NFT Volume Rises as Original Wallets Show Renewed Activity

The NFT market is experiencing a quiet increase in trading volume, with secondary market data suggesting that the activity is being driven by established collectors rather than automated trading bots. Recent observations indicate a shift in market participation, marking a potential departure from the wash-trading and bot-heavy cycles that have characterized the sector in recent months.
NFT volume is quietly creeping back up after months of silence. Not saying we're in a new cycle, but the wallets moving are OG collectors, not bots. That's worth paying attention to. #NFT #Web3
— Ariel N. Vilachá (@flail_tail) June 22, 2026
According to a report by Ariel N. Vilachá, several blue-chip Ethereum profile picture (PFP) collections have seen a rally despite a largely flat broader crypto market. The activity appears concentrated among “OG” (original) wallets—accounts belonging to long-term participants who were active during previous market peaks—rather than the high-frequency trading signatures typically associated with bot operations.
Signs of Organic Recovery
While the broader NFT sector has struggled with liquidity and declining floor prices throughout much of the past year, the current uptick suggests a return of interest from experienced market actors. This segment of the market often prioritizes established “legacy” collections over newer, more speculative releases.
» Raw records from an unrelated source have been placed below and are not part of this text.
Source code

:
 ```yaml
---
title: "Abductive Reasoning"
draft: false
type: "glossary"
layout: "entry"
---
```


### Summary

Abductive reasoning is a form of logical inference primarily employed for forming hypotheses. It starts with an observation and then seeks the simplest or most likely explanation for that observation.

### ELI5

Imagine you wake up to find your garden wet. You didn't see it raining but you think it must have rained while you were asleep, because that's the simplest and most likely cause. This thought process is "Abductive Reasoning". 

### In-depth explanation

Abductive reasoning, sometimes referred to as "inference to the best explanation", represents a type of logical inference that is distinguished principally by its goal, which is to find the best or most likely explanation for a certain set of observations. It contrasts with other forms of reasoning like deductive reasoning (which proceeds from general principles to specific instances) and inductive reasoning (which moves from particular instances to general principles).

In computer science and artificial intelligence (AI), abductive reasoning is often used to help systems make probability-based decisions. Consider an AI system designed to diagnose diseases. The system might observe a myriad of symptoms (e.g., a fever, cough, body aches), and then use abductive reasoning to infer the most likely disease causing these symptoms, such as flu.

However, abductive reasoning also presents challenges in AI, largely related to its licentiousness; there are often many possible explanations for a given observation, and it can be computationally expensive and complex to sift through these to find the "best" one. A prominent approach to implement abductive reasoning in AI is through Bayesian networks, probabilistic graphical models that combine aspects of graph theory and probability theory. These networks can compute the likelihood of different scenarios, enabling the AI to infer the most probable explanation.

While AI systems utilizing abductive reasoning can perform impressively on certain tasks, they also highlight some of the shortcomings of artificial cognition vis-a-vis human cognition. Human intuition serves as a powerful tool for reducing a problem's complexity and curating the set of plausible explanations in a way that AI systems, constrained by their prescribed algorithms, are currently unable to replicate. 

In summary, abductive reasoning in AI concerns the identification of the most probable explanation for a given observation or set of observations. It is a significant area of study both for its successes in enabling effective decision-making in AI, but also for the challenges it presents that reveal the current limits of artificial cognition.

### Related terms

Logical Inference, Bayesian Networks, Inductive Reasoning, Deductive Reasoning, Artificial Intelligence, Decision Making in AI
The available data points to several key characteristics of this trend:
- Reduced Bot Footprint: Analysts have observed that current volume patterns lack the repetitive, high-speed buy-sell cycles used by bots to inflate marketplace metrics.
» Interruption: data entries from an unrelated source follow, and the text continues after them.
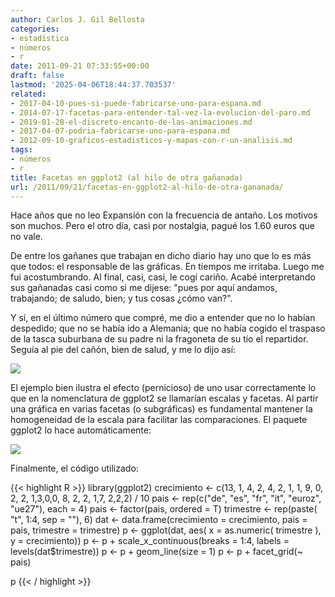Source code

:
 ```yaml
---
author: Carlos J. Gil Bellosta
categories:
- estadística
- números
- r
date: 2011-09-21 07:33:55+00:00
draft: false
lastmod: '2025-04-06T18:44:37.703537'
related:
- 2017-04-10-pues-si-puede-fabricarse-uno-para-espana.md
- 2014-07-17-facetas-para-entender-tal-vez-la-evolucion-del-paro.md
- 2019-01-28-el-discreto-encanto-de-las-animaciones.md
- 2017-04-07-podria-fabricarse-uno-para-espana.md
- 2012-09-10-graficos-estadisticos-y-mapas-con-r-un-analisis.md
tags:
- números
- r
title: Facetas en ggplot2 (al hilo de otra gañanada)
url: /2011/09/21/facetas-en-ggplot2-al-hilo-de-otra-gananada/
---
```


Hace años que no leo Expansión con la frecuencia de antaño. Los motivos son muchos. Pero el otro día, casi por nostalgia, pagué los 1.60 euros que no vale.

De entre los gañanes que trabajan en dicho diario hay uno que lo es más que todos: el responsable de las gráficas. En tiempos me irritaba. Luego me fui acostumbrando. Al final, casi, casi, le cogí cariño. Acabé interpretando sus gañanadas casi como si me dijese: "pues por aquí andamos, trabajando; de saludo, bien; y tus cosas ¿cómo van?".

Y sí, en el último número que compré, me dio a entender que no lo habían despedido; que no se había ido a Alemania; que no había cogido el traspaso de la tasca suburbana de su padre ni la fragoneta de su tío el repartidor. Seguía al pie del cañón, bien de salud, y me lo dijo así:

[![](/wp-uploads/2011/09/grafico_expansion.jpg)
](/wp-uploads/2011/09/grafico_expansion.jpg)

El ejemplo bien ilustra el efecto (pernicioso) de uno usar correctamente lo que en la nomenclatura de ggplot2 se llamarían escalas y facetas. Al partir una gráfica en varias facetas (o subgráficas) es fundamental mantener la homogeneidad de la escala para facilitar las comparaciones. El paquete ggplot2 lo hace automáticamente:

[![](/wp-uploads/2011/09/crecimiento_pib.png#center)
](/wp-uploads/2011/09/crecimiento_pib.png#center)

Finalmente, el código utilizado:

{{< highlight R >}}
library(ggplot2)
crecimiento <- c(13, 1, 4, 2, 4, 2, 1, 1, 9, 0, 2, 2, 1,3,0,0, 8, 2, 2, 1,7, 2,2,2) / 10
pais <- rep(c("de", "es", "fr", "it", "euroz", "ue27"), each = 4)
pais <- factor(pais, ordered = T)
trimestre <- rep(paste( "t", 1:4, sep = ""), 6)
dat <- data.frame(crecimiento = crecimiento, pais = pais, trimestre = trimestre)
p <- ggplot(dat, aes( x = as.numeric( trimestre ), y = crecimiento))
p <- p + scale_x_continuous(breaks = 1:4, labels = levels(dat$trimestre))
p <- p + geom_line(size = 1)
p <- p + facet_grid(~ pais)

p
{{< / highlight >}}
- Blue-Chip Focus: The recovery is primarily visible in high-tier Ethereum collections, which have served as the historical backbone of the NFT ecosystem.
- Established Holder Sentiment: The return of original wallets suggests that collectors who remained sidelined during periods of high volatility are beginning to re-engage with the market.
Data Limits and Uncertainty
Despite the visible increase in activity, quantified volume data remains preliminary. The available sources do not yet provide a specific dollar-value increase across the entire sector, nor have they released exhaustive lists of every collection involved in the rally. Furthermore, on-chain wallet labeling—the process of definitively identifying a wallet as a “human collector” versus an “institutional bot”—relies on heuristic analysis and remains an estimate rather than an absolute figure.
The precise scale of this recovery is still being determined. Current findings from industry dashboards indicate that while volumes are rising from their yearly lows, they remain significantly below the record highs seen in 2021 and early 2022. Analysts often note that in the current environment, utility and long-term scarcity are becoming more influential than the pure speculation that drove previous cycles.
Market Context
The shift follows a broader trend where NFT liquidity has been concentrated in a small number of active wallets. While Bitcoin Ordinals and Layer 2 solutions on networks like Base and Polygon have captured attention recently, the reported return of “OG” collectors to the Ethereum mainnet highlights a potential stabilization of the sector’s original foundation.
Whether this activity translates into a sustained market-wide recovery or remains restricted to a few high-end collections is currently unclear. Additional confirmation from broader on-chain analytics firms will be necessary to determine the long-term durability of this trend.